Ben hep şunu söylüyorum, Kadıköy cumhuriyetimiz açısından çok öncü, ilerici bir ilçe değil mi? Hep öyle görürüz, öyle hayal ederiz, öyle tasavvur ederiz. Ama bu öncü misyon, yani laiklik konusunda, cumhuriyet konusunda öncü misyon sanki bir antik esermiş gibi rafa kaldırılmış durumda. Bu yeniden örgütlenmiyor. Mesela Acıbadem’den ve Sahrayıcedit’ten iki örnek vereceğim. Şimdi ilkokul çağında çocuğunuz var, ‘Ortaokulda hangi okula gönderirim’ diye düşünüyorsunuz, ki ben yaşadım, çocuğunuzun ortaokulda ücretsiz, laik ve bilimsel eğitim alabileceği bir okul arıyorsunuz. Emin olun bulamıyorsunuz. Çünkü laik eğitim veren okulların tamamı özel okullar. Bu bir sınıfsal sorun aynı zamanda ama sadece sınıfsal bir sorun değil, aynı zamanda laiklikle ilgili çok ciddi bir sorun. Çocuklarımız ya özel okula gidecek ya da laik, bilimsel eğitim alamayacak. Ben bunu söylediğim zaman bana eleştiri ya da soru geliyor, diyorlar ki ‘Belediye bu konuda ne yapabilir?’. Bir muhtarımızla görüşüyordum, ben de sordum bu soruyu. Muhtarımız dedi ki ‘Biz yaptık. Halkı ayağa kaldırdık, imzalar topladık, Milli Eğitim Bakanlığı’nda mücadelemizi verdik ve sonunda bir okulu laik eğitim veren bir okul haline getirebildik’.

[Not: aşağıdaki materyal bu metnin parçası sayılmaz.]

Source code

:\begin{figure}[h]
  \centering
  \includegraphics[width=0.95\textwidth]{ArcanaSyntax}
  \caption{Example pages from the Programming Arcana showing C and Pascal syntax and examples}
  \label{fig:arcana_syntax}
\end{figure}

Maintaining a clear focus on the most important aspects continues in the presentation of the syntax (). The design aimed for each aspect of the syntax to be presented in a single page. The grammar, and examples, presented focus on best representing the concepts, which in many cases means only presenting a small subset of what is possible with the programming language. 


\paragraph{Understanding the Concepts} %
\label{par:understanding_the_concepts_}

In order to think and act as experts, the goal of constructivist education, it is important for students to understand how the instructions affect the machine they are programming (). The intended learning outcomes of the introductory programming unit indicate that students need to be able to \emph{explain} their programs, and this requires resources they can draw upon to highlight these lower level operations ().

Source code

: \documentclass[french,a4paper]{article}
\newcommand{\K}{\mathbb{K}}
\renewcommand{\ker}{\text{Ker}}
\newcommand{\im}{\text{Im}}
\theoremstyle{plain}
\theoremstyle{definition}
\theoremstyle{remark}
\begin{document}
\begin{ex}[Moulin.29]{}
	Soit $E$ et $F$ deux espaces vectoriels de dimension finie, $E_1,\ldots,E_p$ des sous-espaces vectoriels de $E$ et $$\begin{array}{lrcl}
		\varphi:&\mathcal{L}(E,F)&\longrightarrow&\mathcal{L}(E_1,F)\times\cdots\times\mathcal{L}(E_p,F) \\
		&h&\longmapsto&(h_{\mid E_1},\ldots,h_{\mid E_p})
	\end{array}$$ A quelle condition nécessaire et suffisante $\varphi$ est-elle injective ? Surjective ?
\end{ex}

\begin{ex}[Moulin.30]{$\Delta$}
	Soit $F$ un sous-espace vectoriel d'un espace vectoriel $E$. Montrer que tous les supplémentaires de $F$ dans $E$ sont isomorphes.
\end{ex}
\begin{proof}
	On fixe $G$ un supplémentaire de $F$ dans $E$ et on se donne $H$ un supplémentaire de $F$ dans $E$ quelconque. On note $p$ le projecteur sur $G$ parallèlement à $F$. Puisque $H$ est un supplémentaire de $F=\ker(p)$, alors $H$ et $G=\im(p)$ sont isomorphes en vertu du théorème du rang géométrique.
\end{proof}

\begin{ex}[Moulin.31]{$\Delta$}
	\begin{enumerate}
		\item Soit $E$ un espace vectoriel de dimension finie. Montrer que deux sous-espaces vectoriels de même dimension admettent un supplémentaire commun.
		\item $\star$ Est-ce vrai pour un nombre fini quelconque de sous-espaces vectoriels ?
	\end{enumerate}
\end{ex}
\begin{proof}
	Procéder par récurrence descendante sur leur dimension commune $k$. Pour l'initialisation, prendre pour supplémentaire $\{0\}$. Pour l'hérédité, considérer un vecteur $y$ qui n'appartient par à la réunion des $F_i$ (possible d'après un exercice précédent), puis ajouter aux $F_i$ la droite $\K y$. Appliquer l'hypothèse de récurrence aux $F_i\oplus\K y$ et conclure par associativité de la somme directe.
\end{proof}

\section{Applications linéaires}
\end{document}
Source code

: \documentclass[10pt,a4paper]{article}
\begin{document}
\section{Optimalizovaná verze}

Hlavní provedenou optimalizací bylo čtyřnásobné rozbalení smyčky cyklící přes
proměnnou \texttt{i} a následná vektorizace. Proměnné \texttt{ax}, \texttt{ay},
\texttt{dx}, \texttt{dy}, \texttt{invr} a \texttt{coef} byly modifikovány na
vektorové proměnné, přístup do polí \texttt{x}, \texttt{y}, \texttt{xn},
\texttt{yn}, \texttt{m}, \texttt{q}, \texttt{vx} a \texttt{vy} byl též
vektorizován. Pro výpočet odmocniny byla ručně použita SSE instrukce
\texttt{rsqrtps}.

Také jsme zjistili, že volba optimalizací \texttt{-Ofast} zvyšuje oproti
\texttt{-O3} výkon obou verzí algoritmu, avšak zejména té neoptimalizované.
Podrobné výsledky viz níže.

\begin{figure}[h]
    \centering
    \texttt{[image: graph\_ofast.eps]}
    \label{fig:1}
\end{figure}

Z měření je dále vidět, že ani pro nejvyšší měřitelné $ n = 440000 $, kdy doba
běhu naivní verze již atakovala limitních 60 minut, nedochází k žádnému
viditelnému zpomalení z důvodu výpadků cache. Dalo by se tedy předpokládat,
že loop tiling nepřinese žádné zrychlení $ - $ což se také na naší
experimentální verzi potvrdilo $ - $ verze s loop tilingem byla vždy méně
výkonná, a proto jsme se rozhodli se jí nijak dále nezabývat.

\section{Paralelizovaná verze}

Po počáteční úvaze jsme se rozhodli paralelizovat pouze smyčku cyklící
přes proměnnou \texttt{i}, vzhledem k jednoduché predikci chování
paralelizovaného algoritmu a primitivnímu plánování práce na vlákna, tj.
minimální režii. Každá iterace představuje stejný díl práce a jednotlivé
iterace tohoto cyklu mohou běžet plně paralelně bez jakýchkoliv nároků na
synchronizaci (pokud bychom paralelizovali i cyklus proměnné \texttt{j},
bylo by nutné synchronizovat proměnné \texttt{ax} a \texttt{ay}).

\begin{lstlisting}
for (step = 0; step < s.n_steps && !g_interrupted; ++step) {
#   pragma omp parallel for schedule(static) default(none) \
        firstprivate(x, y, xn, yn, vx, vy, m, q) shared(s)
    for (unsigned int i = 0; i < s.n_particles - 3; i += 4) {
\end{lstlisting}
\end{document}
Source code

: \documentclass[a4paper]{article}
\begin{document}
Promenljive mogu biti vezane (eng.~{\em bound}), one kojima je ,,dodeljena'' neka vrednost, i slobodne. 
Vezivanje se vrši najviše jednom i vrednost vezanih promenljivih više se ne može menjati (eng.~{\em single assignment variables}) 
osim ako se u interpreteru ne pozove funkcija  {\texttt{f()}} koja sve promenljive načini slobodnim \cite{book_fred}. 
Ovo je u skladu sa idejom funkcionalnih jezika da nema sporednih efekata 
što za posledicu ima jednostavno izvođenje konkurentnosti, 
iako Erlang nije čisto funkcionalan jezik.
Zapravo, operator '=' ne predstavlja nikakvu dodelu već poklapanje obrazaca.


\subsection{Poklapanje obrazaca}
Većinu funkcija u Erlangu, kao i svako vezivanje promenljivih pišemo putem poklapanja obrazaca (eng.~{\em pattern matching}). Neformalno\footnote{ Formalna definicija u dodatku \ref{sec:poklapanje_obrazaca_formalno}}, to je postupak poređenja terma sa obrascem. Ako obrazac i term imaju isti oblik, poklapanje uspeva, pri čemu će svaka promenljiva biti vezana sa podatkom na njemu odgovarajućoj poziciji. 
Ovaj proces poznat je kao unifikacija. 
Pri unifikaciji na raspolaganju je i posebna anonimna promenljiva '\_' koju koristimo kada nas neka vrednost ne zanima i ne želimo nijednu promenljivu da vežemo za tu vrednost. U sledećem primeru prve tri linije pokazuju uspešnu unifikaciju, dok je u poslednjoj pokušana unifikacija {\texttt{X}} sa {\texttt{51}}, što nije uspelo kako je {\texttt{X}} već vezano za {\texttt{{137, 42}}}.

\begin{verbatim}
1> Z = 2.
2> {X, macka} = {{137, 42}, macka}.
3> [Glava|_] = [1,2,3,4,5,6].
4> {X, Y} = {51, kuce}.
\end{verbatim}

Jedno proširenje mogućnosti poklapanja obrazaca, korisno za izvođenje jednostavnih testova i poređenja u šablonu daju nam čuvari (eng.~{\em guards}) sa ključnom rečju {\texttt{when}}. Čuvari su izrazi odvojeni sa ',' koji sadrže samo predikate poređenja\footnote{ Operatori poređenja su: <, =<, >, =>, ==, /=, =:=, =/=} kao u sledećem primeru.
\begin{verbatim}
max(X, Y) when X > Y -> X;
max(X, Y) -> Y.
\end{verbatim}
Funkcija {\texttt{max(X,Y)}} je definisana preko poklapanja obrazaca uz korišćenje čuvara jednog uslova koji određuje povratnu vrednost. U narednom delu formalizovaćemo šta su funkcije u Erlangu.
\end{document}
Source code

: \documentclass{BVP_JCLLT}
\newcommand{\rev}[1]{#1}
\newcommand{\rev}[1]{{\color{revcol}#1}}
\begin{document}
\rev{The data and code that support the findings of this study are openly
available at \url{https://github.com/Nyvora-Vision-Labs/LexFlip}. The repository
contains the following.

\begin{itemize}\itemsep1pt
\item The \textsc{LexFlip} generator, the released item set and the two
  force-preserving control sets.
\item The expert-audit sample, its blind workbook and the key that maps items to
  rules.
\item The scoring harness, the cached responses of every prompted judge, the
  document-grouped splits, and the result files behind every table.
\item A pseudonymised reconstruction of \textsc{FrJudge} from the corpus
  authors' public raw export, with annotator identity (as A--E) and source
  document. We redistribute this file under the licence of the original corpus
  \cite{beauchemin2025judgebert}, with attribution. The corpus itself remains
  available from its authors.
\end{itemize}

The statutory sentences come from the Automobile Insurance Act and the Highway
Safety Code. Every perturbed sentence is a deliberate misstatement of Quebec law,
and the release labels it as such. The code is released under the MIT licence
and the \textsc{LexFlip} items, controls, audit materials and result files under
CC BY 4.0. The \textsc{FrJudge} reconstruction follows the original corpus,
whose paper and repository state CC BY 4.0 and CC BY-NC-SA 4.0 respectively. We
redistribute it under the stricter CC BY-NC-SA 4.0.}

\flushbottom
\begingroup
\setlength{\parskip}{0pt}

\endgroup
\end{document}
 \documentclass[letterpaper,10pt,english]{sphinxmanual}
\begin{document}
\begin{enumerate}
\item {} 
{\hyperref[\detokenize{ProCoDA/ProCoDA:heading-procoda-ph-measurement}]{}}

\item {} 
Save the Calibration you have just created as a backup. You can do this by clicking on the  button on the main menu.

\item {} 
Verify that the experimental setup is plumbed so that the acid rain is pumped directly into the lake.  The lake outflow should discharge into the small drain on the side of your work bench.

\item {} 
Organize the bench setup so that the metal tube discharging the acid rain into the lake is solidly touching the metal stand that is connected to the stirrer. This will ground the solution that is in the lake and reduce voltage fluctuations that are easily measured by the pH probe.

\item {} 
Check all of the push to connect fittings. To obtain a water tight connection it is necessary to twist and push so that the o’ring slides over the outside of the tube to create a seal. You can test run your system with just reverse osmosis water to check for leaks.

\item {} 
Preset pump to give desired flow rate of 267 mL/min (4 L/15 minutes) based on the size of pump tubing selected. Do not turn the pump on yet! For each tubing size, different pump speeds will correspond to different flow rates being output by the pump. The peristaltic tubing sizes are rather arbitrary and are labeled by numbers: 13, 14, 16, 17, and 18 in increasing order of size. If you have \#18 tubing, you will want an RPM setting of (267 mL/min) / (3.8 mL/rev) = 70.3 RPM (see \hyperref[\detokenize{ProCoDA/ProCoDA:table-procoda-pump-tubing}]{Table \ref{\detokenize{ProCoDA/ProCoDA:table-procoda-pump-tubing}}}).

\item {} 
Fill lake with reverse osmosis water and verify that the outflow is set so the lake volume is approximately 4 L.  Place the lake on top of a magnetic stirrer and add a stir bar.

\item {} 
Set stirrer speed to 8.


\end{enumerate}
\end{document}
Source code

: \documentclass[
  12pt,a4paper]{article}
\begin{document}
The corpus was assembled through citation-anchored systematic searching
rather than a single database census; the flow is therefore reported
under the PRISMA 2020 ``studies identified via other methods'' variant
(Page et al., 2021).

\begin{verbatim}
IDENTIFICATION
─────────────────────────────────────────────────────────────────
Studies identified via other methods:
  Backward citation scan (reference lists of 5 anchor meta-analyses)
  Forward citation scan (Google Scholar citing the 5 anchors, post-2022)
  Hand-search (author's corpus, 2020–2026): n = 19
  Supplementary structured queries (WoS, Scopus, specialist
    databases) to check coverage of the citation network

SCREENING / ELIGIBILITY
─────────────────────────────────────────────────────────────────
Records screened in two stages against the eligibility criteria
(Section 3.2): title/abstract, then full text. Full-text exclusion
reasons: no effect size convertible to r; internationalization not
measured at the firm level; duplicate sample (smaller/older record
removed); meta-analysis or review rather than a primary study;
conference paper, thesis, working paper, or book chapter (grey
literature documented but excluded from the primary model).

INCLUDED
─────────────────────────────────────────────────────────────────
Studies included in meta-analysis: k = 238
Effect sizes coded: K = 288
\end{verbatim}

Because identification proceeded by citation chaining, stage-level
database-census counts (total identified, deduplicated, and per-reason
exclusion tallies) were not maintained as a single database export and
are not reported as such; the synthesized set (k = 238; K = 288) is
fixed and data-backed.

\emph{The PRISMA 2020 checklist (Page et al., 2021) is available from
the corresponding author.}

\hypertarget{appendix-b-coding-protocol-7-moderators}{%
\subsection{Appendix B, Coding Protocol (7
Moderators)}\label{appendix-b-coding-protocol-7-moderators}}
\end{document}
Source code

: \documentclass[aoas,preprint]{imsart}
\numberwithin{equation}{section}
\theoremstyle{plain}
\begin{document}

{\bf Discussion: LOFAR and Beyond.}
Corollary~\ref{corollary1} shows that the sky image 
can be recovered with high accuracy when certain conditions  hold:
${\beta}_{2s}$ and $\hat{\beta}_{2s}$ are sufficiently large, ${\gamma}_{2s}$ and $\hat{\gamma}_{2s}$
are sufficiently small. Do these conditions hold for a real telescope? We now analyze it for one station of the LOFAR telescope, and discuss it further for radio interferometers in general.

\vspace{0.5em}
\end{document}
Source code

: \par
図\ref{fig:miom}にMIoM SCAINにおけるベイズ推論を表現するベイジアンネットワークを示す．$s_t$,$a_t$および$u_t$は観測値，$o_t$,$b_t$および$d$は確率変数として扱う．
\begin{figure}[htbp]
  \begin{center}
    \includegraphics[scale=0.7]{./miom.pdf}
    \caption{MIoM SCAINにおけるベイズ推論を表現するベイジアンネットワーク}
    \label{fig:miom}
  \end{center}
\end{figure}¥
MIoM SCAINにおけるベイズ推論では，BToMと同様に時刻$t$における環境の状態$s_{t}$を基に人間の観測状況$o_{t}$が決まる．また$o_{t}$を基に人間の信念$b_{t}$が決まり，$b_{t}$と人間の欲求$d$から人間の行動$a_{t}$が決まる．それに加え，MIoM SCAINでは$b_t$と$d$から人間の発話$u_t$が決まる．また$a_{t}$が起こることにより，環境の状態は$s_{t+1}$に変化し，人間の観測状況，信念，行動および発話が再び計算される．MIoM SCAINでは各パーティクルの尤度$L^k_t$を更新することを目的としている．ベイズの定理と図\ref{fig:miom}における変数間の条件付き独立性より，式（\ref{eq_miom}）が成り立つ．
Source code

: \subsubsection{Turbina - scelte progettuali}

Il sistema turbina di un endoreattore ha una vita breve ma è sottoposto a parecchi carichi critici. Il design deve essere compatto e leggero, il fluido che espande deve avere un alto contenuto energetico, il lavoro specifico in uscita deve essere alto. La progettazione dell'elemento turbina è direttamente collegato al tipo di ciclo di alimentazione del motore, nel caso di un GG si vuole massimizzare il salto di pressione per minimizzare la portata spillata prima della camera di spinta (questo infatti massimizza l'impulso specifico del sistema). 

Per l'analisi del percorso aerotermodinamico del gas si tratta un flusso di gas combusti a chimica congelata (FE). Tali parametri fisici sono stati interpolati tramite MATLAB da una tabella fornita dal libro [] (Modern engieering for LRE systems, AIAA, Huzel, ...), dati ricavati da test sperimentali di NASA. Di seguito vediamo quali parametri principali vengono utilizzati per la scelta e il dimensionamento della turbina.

Ben hep şunu söylüyorum halk buluşmalarımızda, mahalle toplantılarımızda, şimdi bu seçimler geçecek, şurada kaldı 23-24 gün. Belediye sadece başkanlıktan ibaret değil, aynı zamanda belediye meclis üyeleri de olacak, belediye meclisleri kurulacak, teşkil edilecek. Şimdi, bütün yurttaşlarımız şunu düşünsünler. Belediye başkanlığında ya da belediye meclislerinde 1 Nisan’da kimi görmek isterler? Yani 1 Nisan günü kendi haklarını kimler savunur, kimler halkla beraber, halkı dinleyerek, yurttaşları dinleyerek beraber bir çözüm arar? Bir sorun olduğunda, bir dert olduğunda kimlerle beraber yan yana durabilirler? 1 Nisan sabahı yurttaşların, sıradan insanların daha güçlü hale gelmesini istiyorsak mutlaka solu, sosyalistleri güçlendirmemiz gerekiyor ve mutlaka Türkiye İşçi Partisi’nin mücadele dinamiğine destek vermek gerekiyor. Benim en önemli vaadim, biz 1 Nisan’da mücadeleye devam edeceğiz. Bu mücadeleyi güçlendirmek için Türkiye İşçi Partisi’ne destek verin, diyorum.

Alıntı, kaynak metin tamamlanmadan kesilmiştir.